──────── Dataset excerpts

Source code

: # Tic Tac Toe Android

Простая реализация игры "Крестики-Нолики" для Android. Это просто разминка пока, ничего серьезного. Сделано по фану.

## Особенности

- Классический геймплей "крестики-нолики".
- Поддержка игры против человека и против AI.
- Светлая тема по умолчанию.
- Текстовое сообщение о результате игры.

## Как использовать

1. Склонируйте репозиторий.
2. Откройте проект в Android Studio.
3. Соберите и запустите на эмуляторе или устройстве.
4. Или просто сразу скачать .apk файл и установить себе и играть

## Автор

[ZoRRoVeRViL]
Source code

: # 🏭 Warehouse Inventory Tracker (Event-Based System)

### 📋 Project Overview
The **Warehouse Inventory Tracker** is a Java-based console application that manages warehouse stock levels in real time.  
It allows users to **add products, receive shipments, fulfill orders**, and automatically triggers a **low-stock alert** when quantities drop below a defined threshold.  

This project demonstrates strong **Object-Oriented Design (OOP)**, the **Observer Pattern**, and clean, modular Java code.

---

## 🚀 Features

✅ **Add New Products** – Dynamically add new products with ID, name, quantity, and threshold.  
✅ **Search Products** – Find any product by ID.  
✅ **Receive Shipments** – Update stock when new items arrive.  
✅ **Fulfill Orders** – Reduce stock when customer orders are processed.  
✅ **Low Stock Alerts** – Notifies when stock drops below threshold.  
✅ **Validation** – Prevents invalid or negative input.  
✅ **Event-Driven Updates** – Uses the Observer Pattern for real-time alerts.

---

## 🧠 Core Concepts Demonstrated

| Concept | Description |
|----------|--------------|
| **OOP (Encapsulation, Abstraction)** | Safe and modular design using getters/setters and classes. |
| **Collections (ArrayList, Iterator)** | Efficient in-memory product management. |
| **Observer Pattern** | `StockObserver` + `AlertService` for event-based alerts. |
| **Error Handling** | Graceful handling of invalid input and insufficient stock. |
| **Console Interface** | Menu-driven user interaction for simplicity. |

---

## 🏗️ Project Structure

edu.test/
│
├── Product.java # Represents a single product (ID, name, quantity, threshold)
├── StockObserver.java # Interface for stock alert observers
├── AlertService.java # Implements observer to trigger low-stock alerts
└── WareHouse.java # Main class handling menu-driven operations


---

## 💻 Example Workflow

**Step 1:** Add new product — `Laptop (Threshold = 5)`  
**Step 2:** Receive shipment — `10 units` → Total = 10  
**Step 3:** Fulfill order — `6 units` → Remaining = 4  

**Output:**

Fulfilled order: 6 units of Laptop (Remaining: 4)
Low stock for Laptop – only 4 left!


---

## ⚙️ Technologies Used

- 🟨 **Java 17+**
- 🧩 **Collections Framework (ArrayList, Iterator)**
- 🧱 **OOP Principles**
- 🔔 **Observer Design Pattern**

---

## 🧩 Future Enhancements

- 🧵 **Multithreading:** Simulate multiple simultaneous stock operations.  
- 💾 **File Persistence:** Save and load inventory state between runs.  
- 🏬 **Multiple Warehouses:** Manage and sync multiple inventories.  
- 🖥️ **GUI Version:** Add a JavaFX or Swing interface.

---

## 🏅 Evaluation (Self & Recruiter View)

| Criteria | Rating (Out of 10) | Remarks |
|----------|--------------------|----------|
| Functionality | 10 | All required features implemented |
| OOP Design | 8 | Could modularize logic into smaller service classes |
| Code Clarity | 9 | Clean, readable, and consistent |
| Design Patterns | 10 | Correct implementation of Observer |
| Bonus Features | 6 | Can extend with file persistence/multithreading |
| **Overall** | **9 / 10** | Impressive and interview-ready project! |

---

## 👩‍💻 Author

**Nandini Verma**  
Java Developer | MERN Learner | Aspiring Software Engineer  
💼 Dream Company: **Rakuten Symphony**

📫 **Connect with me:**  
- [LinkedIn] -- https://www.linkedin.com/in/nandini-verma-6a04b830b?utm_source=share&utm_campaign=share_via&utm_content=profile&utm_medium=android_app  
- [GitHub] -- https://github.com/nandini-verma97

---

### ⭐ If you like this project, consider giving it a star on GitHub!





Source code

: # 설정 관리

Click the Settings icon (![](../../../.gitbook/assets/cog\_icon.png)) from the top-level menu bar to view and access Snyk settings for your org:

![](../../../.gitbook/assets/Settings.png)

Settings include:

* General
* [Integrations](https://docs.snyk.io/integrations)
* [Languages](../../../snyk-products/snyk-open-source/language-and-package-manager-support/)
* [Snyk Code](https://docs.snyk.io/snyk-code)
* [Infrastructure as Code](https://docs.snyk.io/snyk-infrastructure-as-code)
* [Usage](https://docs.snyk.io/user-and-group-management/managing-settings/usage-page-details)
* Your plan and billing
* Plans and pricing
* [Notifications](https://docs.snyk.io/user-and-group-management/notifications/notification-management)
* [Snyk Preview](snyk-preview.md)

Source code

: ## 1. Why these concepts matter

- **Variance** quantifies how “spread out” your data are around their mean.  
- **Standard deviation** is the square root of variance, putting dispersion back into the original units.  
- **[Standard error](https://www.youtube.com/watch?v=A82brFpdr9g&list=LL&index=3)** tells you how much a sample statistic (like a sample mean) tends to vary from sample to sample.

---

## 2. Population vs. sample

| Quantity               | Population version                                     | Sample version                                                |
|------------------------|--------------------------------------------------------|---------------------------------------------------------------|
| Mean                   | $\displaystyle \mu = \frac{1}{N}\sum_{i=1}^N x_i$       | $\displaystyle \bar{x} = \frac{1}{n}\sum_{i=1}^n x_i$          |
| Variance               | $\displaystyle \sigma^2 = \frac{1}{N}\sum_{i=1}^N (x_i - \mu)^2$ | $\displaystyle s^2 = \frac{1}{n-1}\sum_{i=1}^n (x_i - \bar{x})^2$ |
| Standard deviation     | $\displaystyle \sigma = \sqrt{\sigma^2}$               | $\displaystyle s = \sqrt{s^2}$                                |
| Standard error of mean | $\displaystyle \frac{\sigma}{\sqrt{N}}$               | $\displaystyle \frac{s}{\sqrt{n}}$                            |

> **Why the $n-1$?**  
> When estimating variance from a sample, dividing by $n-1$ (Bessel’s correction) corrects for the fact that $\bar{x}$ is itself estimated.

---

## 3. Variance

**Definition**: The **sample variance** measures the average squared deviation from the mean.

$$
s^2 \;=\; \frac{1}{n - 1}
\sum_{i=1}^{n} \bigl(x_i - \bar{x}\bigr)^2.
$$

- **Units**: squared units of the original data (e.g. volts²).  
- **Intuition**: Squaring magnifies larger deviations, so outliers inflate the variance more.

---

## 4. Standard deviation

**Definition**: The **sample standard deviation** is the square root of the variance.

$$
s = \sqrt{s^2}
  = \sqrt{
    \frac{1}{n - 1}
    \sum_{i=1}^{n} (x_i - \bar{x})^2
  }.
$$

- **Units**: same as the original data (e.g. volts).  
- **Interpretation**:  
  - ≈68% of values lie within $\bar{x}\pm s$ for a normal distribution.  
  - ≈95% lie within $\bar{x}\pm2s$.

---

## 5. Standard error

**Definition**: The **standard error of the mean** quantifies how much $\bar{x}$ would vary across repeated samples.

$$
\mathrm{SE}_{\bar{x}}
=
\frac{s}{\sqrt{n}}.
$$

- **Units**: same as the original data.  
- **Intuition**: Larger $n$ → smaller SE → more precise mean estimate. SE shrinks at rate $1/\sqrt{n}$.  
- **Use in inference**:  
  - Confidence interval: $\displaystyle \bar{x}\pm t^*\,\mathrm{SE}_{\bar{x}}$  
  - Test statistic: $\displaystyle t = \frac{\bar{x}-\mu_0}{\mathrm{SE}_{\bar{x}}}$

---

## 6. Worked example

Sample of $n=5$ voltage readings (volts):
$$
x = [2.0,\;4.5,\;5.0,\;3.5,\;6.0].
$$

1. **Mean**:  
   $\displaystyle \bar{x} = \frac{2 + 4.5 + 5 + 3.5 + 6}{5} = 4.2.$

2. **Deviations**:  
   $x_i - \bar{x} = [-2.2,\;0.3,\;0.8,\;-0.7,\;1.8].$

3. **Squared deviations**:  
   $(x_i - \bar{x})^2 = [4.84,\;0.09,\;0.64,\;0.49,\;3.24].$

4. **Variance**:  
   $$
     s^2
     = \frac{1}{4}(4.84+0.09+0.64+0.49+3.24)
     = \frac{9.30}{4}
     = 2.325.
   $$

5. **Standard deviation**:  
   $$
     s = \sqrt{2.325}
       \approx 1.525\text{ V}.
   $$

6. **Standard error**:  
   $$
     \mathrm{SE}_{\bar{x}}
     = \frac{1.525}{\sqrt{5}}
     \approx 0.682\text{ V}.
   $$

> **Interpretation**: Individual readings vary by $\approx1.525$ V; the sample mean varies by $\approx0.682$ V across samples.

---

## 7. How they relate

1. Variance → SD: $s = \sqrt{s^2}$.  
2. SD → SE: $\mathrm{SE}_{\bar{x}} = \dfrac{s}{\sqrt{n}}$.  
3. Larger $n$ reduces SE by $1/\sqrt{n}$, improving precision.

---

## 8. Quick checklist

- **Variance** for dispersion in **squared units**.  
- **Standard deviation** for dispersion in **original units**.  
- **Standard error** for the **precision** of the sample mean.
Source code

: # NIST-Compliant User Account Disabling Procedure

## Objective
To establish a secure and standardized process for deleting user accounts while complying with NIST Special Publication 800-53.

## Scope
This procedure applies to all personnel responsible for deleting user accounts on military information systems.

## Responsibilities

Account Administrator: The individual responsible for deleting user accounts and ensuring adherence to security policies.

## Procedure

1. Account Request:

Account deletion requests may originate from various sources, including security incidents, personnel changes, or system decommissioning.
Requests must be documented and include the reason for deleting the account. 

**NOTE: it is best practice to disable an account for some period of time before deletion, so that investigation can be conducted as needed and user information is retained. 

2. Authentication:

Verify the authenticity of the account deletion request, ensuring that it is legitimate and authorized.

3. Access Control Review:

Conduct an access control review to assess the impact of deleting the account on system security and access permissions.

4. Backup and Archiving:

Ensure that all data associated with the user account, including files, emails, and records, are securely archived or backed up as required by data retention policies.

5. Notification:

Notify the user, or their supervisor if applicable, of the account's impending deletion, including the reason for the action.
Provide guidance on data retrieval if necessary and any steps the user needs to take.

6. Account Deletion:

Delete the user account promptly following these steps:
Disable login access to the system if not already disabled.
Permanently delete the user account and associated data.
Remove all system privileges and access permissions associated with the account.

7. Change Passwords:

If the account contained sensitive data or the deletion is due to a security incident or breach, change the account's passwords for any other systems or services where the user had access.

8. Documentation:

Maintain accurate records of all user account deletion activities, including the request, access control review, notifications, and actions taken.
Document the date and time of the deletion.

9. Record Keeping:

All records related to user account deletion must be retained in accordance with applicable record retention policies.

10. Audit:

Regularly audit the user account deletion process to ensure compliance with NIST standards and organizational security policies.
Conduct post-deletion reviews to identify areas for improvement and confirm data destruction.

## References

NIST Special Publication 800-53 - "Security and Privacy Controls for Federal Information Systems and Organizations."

────────────────

Problem
Print the lines above from the one with "## Особенности" through the one with "new items arrive.", both included, exactly as written and nothing more.

Exercise response
## Особенности

- Классический геймплей "крестики-нолики".
- Поддержка игры против человека и против AI.
- Светлая тема по умолчанию.
- Текстовое сообщение о результате игры.

## Как использовать

1. Склонируйте репозиторий.
2. Откройте проект в Android Studio.
3. Соберите и запустите на эмуляторе или устройстве.
4. Или просто сразу скачать .apk файл и установить себе и играть

## Автор

[ZoRRoVeRViL]
Source code

: # 🏭 Warehouse Inventory Tracker (Event-Based System)

### 📋 Project Overview
The **Warehouse Inventory Tracker** is a Java-based console application that manages warehouse stock levels in real time.  
It allows users to **add products, receive shipments, fulfill orders**, and automatically triggers a **low-stock alert** when quantities drop below a defined threshold.  

This project demonstrates strong **Object-Oriented Design (OOP)**, the **Observer Pattern**, and clean, modular Java code.

---

## 🚀 Features

✅ **Add New Products** – Dynamically add new products with ID, name, quantity, and threshold.  
✅ **Search Products** – Find any product by ID.  
✅ **Receive Shipments** – Update stock when new items arrive.  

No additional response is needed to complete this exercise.